Distracted by an unresolved migration crisis and talks on keeping Britain in the EU, eurozone leaders could be caught unprepared by a new storm on financial markets.
Global market turmoil since the start of the year has helped set warning lights flashing in eurozone sovereign bond markets.
In early February, the premium that investors charge to hold Portuguese, Spanish and Italian government debt rather than German bonds hit some of the highest levels since the eurozone crisis that peaked in 2011-2012.
European bank shares have been badly hit by concerns over their high stock of non-performing loans, new regulatory burdens and a squeeze on profits due to sub-zero official interest rates.
New EU banking regulations that force shareholders and bondholders to take first losses if a bank needs rescuing are further spooking the market, notably in Italy.
All this comes at a time when public resistance to further austerity has surged all over southern Europe, producing unstable results at the ballot box.
Furthermore, storm clouds are gathering above a slow eurozone economic recovery— growth is officially forecast to reach 1.9% this year versus around 1.6% in 2015.
Yet eurozone governments transfixed by differences over sharing out refugees, managing Europe’s porous borders and accommodating British demands for concessions on EU membership terms have a huge amount on their hands already.
At their most recent meeting, eurozone finance ministers said the latest market turmoil was no reason for concern at this stage.

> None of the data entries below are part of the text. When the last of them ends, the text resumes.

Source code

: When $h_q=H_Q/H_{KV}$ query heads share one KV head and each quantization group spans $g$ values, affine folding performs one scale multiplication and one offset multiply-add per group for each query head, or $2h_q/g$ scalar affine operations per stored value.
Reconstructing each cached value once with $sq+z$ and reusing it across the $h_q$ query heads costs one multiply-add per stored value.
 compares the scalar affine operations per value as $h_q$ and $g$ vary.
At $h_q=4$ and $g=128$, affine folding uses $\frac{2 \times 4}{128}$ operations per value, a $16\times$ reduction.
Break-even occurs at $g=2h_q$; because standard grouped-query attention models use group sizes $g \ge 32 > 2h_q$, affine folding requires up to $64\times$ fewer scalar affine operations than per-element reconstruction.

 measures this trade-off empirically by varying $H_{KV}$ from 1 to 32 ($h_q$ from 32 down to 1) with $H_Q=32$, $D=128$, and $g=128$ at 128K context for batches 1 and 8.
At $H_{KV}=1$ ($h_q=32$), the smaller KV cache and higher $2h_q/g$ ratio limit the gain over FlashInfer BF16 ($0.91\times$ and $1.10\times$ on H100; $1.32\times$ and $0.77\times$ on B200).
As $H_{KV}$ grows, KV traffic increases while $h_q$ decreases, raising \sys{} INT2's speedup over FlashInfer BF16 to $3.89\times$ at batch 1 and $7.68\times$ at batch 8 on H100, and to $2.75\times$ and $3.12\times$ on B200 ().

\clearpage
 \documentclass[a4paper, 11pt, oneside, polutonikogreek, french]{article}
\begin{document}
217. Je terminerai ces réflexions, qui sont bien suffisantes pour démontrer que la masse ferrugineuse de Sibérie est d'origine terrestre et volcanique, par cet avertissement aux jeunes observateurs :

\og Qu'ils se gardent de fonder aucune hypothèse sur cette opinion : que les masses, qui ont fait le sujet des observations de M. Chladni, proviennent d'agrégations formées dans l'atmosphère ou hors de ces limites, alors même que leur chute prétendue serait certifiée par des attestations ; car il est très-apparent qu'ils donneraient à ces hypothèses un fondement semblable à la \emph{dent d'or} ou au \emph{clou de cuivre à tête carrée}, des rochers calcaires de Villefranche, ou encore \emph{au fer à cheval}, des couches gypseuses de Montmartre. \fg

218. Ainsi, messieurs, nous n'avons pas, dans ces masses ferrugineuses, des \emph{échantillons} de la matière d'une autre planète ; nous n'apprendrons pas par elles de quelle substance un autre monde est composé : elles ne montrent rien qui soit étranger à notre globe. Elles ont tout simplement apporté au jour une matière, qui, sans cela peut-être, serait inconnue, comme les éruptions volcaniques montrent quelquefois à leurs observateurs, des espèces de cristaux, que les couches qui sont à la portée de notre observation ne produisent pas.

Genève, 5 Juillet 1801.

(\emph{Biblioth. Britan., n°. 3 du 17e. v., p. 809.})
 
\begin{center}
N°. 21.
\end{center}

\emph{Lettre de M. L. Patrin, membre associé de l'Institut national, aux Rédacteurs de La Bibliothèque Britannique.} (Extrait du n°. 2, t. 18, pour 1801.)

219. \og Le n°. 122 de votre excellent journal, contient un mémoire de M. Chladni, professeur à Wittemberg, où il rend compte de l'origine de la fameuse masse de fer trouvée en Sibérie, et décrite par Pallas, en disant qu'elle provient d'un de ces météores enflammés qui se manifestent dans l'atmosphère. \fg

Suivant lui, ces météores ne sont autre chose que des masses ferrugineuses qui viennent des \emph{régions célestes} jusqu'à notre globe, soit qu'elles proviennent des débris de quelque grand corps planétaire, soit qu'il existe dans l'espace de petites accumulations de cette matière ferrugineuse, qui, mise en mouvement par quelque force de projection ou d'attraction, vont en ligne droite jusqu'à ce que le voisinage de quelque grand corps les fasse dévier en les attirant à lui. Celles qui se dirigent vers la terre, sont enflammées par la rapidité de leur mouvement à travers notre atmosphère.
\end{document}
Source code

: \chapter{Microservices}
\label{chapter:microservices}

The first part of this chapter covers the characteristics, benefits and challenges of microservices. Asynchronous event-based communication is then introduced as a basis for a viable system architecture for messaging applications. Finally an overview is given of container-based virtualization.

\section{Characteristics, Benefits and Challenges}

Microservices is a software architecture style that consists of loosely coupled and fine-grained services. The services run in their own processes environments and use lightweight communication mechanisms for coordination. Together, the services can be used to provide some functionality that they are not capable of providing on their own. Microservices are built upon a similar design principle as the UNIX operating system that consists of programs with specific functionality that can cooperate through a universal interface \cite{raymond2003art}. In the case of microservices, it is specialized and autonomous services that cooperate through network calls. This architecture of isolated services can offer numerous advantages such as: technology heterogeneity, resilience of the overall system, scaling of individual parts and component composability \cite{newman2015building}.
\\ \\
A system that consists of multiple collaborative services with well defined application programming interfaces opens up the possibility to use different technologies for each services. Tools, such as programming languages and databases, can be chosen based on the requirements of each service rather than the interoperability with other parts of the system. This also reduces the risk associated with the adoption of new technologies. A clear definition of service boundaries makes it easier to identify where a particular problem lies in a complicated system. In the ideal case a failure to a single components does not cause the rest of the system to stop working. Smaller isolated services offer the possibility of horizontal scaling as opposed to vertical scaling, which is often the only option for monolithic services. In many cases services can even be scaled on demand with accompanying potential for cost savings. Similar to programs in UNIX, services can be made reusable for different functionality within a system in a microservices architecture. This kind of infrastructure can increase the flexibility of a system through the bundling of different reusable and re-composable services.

The ECB has also come a long way since 2010. Markets expect the ECB to loosen monetary policy still further next month, but it’s not clear that such a move would bolster confidence in the banks.

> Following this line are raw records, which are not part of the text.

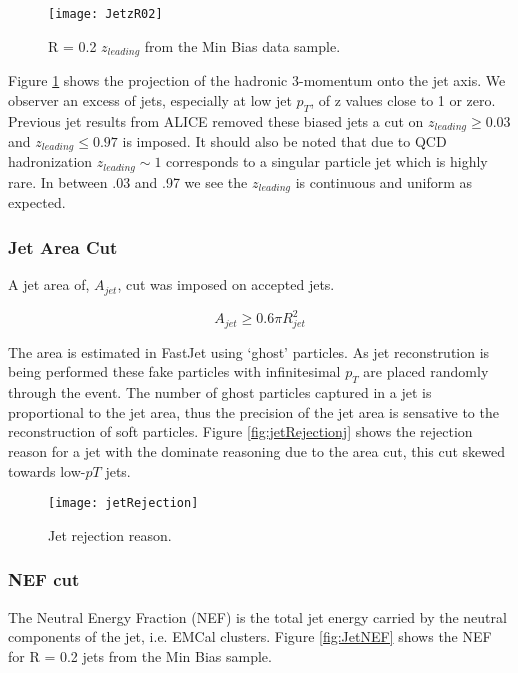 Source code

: \begin{figure}[h]
\texttt{[image: JetzR02]}
\centering
\caption{R = 0.2 $z_{leading}$ from the Min Bias data sample.}
\label{fig:Jetz}
\end{figure}

\noindent
Figure \ref{fig:Jetz} shows the projection of the hadronic 3-momentum onto the jet axis.  We observer an excess of jets, especially at low jet $p_{T}$, of z values close to 1 or zero.  Previous jet results from ALICE removed these biased jets a cut on $ z_{leading} \geq 0.03$ and $z_{leading} \leq 0.97$ is imposed.  It should also be noted that due to QCD hadronization $z_{leading} \sim 1$ corresponds to a singular particle jet which is highly rare.  In between .03 and .97 we see the $z_{leading}$ is continuous and uniform as expected.  

\subsubsection{Jet Area Cut}

A jet area of, $A_{jet}$, cut was imposed on accepted jets.

\begin{equation}
A_{jet} \geq 0.6 \pi R_{jet}^{2}
\label{eq:AreaJet}
\end{equation}

The area is estimated in FastJet using `ghost' particles.  As jet reconstrution is being performed these fake particles with infinitesimal $p_{T}$ are placed randomly through the event.  The number of ghost particles captured in a jet is proportional to the jet area, thus the precision of the jet area is sensative to the reconstruction of soft particles.  Figure \ref{fig:jetRejectionj} shows the rejection reason for a jet with the dominate reasoning due to the area cut, this cut skewed towards low-$p{T}$ jets.

\begin{figure}[h]
\texttt{[image: jetRejection]}
\centering
\caption{Jet rejection reason.}
\label{fig:jetRejection}
\end{figure}

\subsubsection{NEF cut}
The Neutral Energy Fraction (NEF) is the total jet energy carried by the neutral components of the jet, i.e. EMCal clusters.  Figure \ref{fig:JetNEF} shows the NEF for R = 0.2 jets from the Min Bias sample.

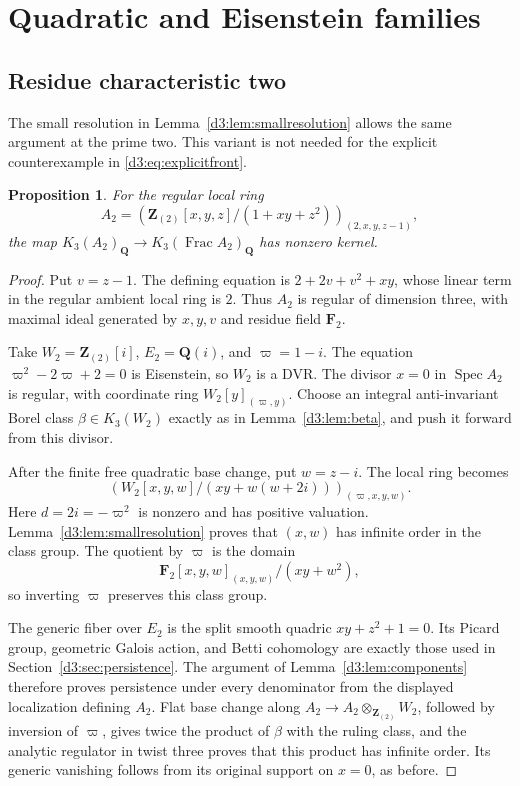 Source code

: \documentclass[11pt,a4paper]{amsart}
\numberwithin{equation}{section}
\newtheorem{proposition}[theorem]{Proposition}
\theoremstyle{definition}
\theoremstyle{remark}
\newcommand{\Q}{\mathbf Q}
\newcommand{\Z}{\mathbf Z}
\newcommand{\F}{\mathbf F}
\newcommand{\Spec}{\operatorname{Spec}}
\newcommand{\Frac}{\operatorname{Frac}}
\newcommand{\Qrat}{_{\Q}}
\begin{document}
\section{Quadratic and Eisenstein families}\label{d3:sec:families}

\subsection{Residue characteristic two}\label{d3:sec:two}

The small resolution in Lemma~\ref{d3:lem:smallresolution} allows the same argument at the prime two. This variant is not needed for the explicit counterexample in \eqref{d3:eq:explicitfront}.

\begin{proposition}\label{d3:prop:two}
For the regular local ring
\[
A_2=\left(\Z_{(2)}[x,y,z]/(1+xy+z^2)\right)_{(2,x,y,z-1)},
\]
the map $K_3(A_2)\Qrat\to K_3(\Frac A_2)\Qrat$ has nonzero kernel.
\end{proposition}
\begin{proof}
Put $v=z-1$. The defining equation is $2+2v+v^2+xy$, whose linear term in the regular ambient local ring is $2$. Thus $A_2$ is regular of dimension three, with maximal ideal generated by $x,y,v$ and residue field $\F_2$.

Take $W_2=\Z_{(2)}[i]$, $E_2=\Q(i)$, and $\varpi=1-i$. The equation $\varpi^2-2\varpi+2=0$ is Eisenstein, so $W_2$ is a DVR. The divisor $x=0$ in $\Spec A_2$ is regular, with coordinate ring $W_2[y]_{(\varpi,y)}$. Choose an integral anti-invariant Borel class $\beta\in K_3(W_2)$ exactly as in Lemma~\ref{d3:lem:beta}, and push it forward from this divisor.

After the finite free quadratic base change, put $w=z-i$. The local ring becomes
\[
\left(W_2[x,y,w]/(xy+w(w+2i))\right)_{(\varpi,x,y,w)}.
\]
Here $d=2i=-\varpi^2$ is nonzero and has positive valuation. Lemma~\ref{d3:lem:smallresolution} proves that $(x,w)$ has infinite order in the class group. The quotient by $\varpi$ is the domain
\[
\F_2[x,y,w]_{(x,y,w)}/(xy+w^2),
\]
so inverting $\varpi$ preserves this class group.

The generic fiber over $E_2$ is the split smooth quadric $xy+z^2+1=0$. Its Picard group, geometric Galois action, and Betti cohomology are exactly those used in Section~\ref{d3:sec:persistence}. The argument of Lemma~\ref{d3:lem:components} therefore proves persistence under every denominator from the displayed localization defining $A_2$. Flat base change along $A_2\to A_2\otimes_{\Z_{(2)}}W_2$, followed by inversion of $\varpi$, gives twice the product of $\beta$ with the ruling class, and the analytic regulator in twist three proves that this product has infinite order. Its generic vanishing follows from its original support on $x=0$, as before.
\end{proof}
\end{document}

However, worries about banks have been spreading to sovereign bonds in more vulnerable countries in a revival of the so-called “doom loop” EU reforms were meant to remove.
Pressure from eurozone hawks such as Germany and the Netherlands to either limit the amount of home-country debt that a bank may hold, or give national sovereign debt differential risk weightings on banks’ books have added to uncertainty.